◆ **What is required**:
An exact copy of every entry is needed, without the pictures.

☆ ☆ ☆

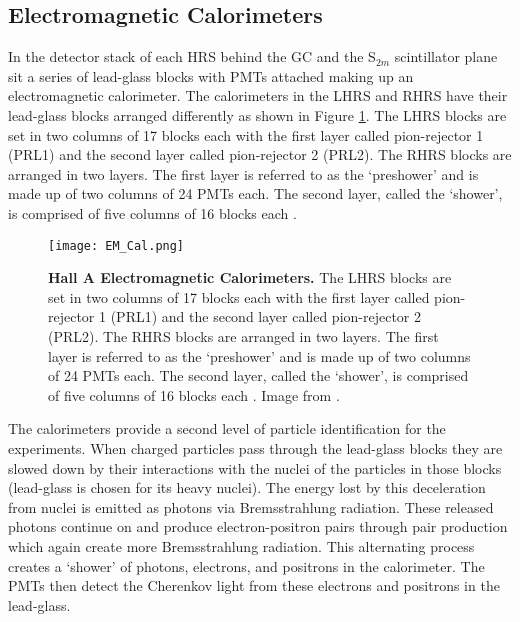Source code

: \subsection{Electromagnetic Calorimeters}
\label{ssec:em_cal}

In the detector stack of each HRS behind the GC and the S$_{2m}$ scintillator plane sit a series of lead-glass blocks with PMTs attached making up an electromagnetic calorimeter. The calorimeters in the LHRS and RHRS have their lead-glass blocks arranged differently as shown in Figure \ref{fig:em_cal}. The LHRS blocks are set in two columns of 17 blocks each with the first layer called pion-rejector 1 (PRL1) and the second layer called pion-rejector 2 (PRL2). The RHRS blocks are arranged in two layers. The first layer is referred to as the `preshower' and is made up of two columns of 24 PMTs each. The second layer, called the `shower', is comprised of five columns of 16 blocks each \cite{Article:HallA} \cite{Thesis:Ye}. 

\begin{figure}[!ht]
\begin{center}
\texttt{[image: EM\_Cal.png]}
\end{center}
\caption[Hall A Electromagnetic Calorimeters]{
{\bf{Hall A Electromagnetic Calorimeters.}} The LHRS blocks are set in two columns of 17 blocks each with the first layer called pion-rejector 1 (PRL1) and the second layer called pion-rejector 2 (PRL2). The RHRS blocks are arranged in two layers. The first layer is referred to as the `preshower' and is made up of two columns of 24 PMTs each. The second layer, called the `shower', is comprised of five columns of 16 blocks each \cite{Article:HallA} \cite{Thesis:Ye}. Image from \cite{Article:HallA}.}
\label{fig:em_cal}
\end{figure}

The calorimeters provide a second level of particle identification for the experiments. When charged particles pass through the lead-glass blocks they are slowed down by their interactions with the nuclei of the particles in those blocks (lead-glass is chosen for its heavy nuclei). The energy lost by this deceleration from nuclei is emitted as photons via Bremsstrahlung radiation. These released photons continue on and produce electron-positron pairs through pair production which again create more Bremsstrahlung radiation. This alternating process creates a `shower' of photons, electrons, and positrons in the calorimeter. The PMTs then detect the Cherenkov light from these electrons and positrons in the lead-glass. 

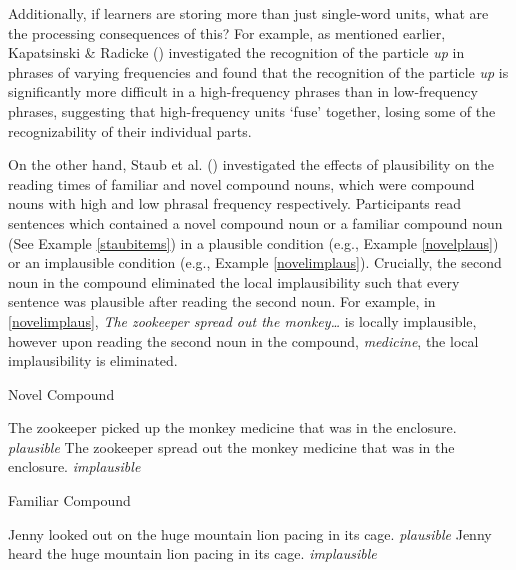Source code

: \documentclass[
  12pt,
  letterpaper,
]{scrreport}
\begin{document}
Additionally, if learners are storing more than just single-word units,
what are the processing consequences of this? For example, as mentioned
earlier, Kapatsinski \& Radicke
()
investigated the recognition of the particle \emph{up} in phrases of
varying frequencies and found that the recognition of the particle
\emph{up} is significantly more difficult in a high-frequency phrases
than in low-frequency phrases, suggesting that high-frequency units
`fuse' together, losing some of the recognizability of their individual
parts.

On the other hand, Staub et al.
() investigated the
effects of plausibility on the reading times of familiar and novel
compound nouns, which were compound nouns with high and low phrasal
frequency respectively. Participants read sentences which contained a
novel compound noun or a familiar compound noun (See Example
\ref{staubitems}) in a plausible condition (e.g., Example
\ref{novelplaus}) or an implausible condition (e.g., Example
\ref{novelimplaus}). Crucially, the second noun in the compound
eliminated the local implausibility such that every sentence was
plausible after reading the second noun. For example, in
\ref{novelimplaus}, \emph{The zookeeper spread out the monkey\ldots{}}
is locally implausible, however upon reading the second noun in the
compound, \emph{medicine}, the local implausibility is eliminated.

\begin{exe}
\ex \label{staubitems}
\begin{xlist}
\ex Novel Compound \label{compound}
\begin{xlist}
\ex The zookeeper picked up the monkey medicine that was in the enclosure. \hfill \emph{plausible} \label{novelplaus}
\ex The zookeeper spread out the monkey medicine that was in the enclosure. \hfill \emph{implausible}\label{novelimplaus}
\end{xlist}
\ex Familiar Compound
\begin{xlist}
\ex Jenny looked out on the huge mountain lion pacing in its cage. \hfill \emph{plausible}\label{familiarplaus}
\ex Jenny heard the huge mountain lion pacing in its cage. \hfill \emph{implausible} \label{familiarimplaus}
\end{xlist}
\end{xlist}
\end{exe}
\end{document}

☆ ☆ ☆

◆ **Solved exercise**:
Source code

: \subsection{Electromagnetic Calorimeters}
\label{ssec:em_cal}

In the detector stack of each HRS behind the GC and the S$_{2m}$ scintillator plane sit a series of lead-glass blocks with PMTs attached making up an electromagnetic calorimeter. The calorimeters in the LHRS and RHRS have their lead-glass blocks arranged differently as shown in Figure \ref{fig:em_cal}. The LHRS blocks are set in two columns of 17 blocks each with the first layer called pion-rejector 1 (PRL1) and the second layer called pion-rejector 2 (PRL2). The RHRS blocks are arranged in two layers. The first layer is referred to as the `preshower' and is made up of two columns of 24 PMTs each. The second layer, called the `shower', is comprised of five columns of 16 blocks each \cite{Article:HallA} \cite{Thesis:Ye}. 

\begin{figure}[!ht]
\begin{center}
\texttt{[image: EM\_Cal.png]}
\end{center}
\caption[Hall A Electromagnetic Calorimeters]{
{\bf{Hall A Electromagnetic Calorimeters.}} The LHRS blocks are set in two columns of 17 blocks each with the first layer called pion-rejector 1 (PRL1) and the second layer called pion-rejector 2 (PRL2). The RHRS blocks are arranged in two layers. The first layer is referred to as the `preshower' and is made up of two columns of 24 PMTs each. The second layer, called the `shower', is comprised of five columns of 16 blocks each \cite{Article:HallA} \cite{Thesis:Ye}. Image from \cite{Article:HallA}.}
\label{fig:em_cal}
\end{figure}

The calorimeters provide a second level of particle identification for the experiments. When charged particles pass through the lead-glass blocks they are slowed down by their interactions with the nuclei of the particles in those blocks (lead-glass is chosen for its heavy nuclei). The energy lost by this deceleration from nuclei is emitted as photons via Bremsstrahlung radiation. These released photons continue on and produce electron-positron pairs through pair production which again create more Bremsstrahlung radiation. This alternating process creates a `shower' of photons, electrons, and positrons in the calorimeter. The PMTs then detect the Cherenkov light from these electrons and positrons in the lead-glass. 

Source code

: \documentclass[
  12pt,
  letterpaper,
]{scrreport}
\begin{document}
Additionally, if learners are storing more than just single-word units,
what are the processing consequences of this? For example, as mentioned
earlier, Kapatsinski \& Radicke
()
investigated the recognition of the particle \emph{up} in phrases of
varying frequencies and found that the recognition of the particle
\emph{up} is significantly more difficult in a high-frequency phrases
than in low-frequency phrases, suggesting that high-frequency units
`fuse' together, losing some of the recognizability of their individual
parts.

On the other hand, Staub et al.
() investigated the
effects of plausibility on the reading times of familiar and novel
compound nouns, which were compound nouns with high and low phrasal
frequency respectively. Participants read sentences which contained a
novel compound noun or a familiar compound noun (See Example
\ref{staubitems}) in a plausible condition (e.g., Example
\ref{novelplaus}) or an implausible condition (e.g., Example
\ref{novelimplaus}). Crucially, the second noun in the compound
eliminated the local implausibility such that every sentence was
plausible after reading the second noun. For example, in
\ref{novelimplaus}, \emph{The zookeeper spread out the monkey\ldots{}}
is locally implausible, however upon reading the second noun in the
compound, \emph{medicine}, the local implausibility is eliminated.

\begin{exe}
\ex \label{staubitems}
\begin{xlist}
\ex Novel Compound \label{compound}
\begin{xlist}
\ex The zookeeper picked up the monkey medicine that was in the enclosure. \hfill \emph{plausible} \label{novelplaus}
\ex The zookeeper spread out the monkey medicine that was in the enclosure. \hfill \emph{implausible}\label{novelimplaus}
\end{xlist}
\ex Familiar Compound
\begin{xlist}
\ex Jenny looked out on the huge mountain lion pacing in its cage. \hfill \emph{plausible}\label{familiarplaus}
\ex Jenny heard the huge mountain lion pacing in its cage. \hfill \emph{implausible} \label{familiarimplaus}
\end{xlist}
\end{xlist}
\end{exe}
\end{document}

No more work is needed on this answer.